_The task_:
Look over the data below and give the number of lines containing the word "center", with no other words.

_Data extracts_:
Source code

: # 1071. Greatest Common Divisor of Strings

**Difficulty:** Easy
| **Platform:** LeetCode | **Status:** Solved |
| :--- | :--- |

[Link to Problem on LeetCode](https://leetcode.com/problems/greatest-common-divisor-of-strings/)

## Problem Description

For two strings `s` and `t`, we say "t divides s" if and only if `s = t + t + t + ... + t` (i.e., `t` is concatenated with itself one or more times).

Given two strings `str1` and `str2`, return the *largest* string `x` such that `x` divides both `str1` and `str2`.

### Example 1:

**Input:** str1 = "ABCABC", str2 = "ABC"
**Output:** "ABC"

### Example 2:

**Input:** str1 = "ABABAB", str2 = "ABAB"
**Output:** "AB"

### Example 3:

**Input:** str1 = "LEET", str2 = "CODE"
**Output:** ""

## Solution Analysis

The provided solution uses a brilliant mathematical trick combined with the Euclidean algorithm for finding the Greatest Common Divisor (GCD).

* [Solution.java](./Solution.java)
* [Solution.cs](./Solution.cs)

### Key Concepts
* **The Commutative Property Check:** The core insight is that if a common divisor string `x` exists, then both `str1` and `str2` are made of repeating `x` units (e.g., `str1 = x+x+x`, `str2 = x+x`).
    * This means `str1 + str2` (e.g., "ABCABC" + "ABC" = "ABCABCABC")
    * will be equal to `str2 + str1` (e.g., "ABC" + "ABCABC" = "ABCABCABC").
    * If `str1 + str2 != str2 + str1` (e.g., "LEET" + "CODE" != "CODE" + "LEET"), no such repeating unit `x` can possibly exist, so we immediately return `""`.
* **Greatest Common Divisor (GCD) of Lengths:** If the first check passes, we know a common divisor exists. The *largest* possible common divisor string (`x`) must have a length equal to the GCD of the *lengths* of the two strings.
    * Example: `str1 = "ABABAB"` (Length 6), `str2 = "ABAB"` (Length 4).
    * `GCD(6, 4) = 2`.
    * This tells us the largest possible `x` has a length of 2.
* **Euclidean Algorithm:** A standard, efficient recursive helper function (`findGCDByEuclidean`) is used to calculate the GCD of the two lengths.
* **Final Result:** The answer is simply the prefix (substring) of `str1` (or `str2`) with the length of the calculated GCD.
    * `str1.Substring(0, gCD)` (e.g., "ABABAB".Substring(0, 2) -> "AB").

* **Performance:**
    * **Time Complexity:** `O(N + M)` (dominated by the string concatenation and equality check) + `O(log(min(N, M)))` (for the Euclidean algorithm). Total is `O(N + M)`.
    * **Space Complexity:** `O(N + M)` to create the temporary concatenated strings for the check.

---

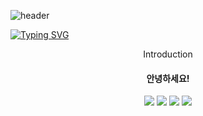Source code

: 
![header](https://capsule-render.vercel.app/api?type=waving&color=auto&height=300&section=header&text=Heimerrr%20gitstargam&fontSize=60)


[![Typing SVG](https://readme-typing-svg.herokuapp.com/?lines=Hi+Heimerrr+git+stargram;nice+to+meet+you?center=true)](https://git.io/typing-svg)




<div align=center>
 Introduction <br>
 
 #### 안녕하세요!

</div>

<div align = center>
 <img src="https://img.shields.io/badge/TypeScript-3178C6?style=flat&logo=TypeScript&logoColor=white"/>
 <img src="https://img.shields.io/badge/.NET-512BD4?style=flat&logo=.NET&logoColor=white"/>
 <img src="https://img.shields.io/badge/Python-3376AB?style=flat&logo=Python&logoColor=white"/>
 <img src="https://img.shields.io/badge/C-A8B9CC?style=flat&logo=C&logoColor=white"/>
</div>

_Exercise output_:
3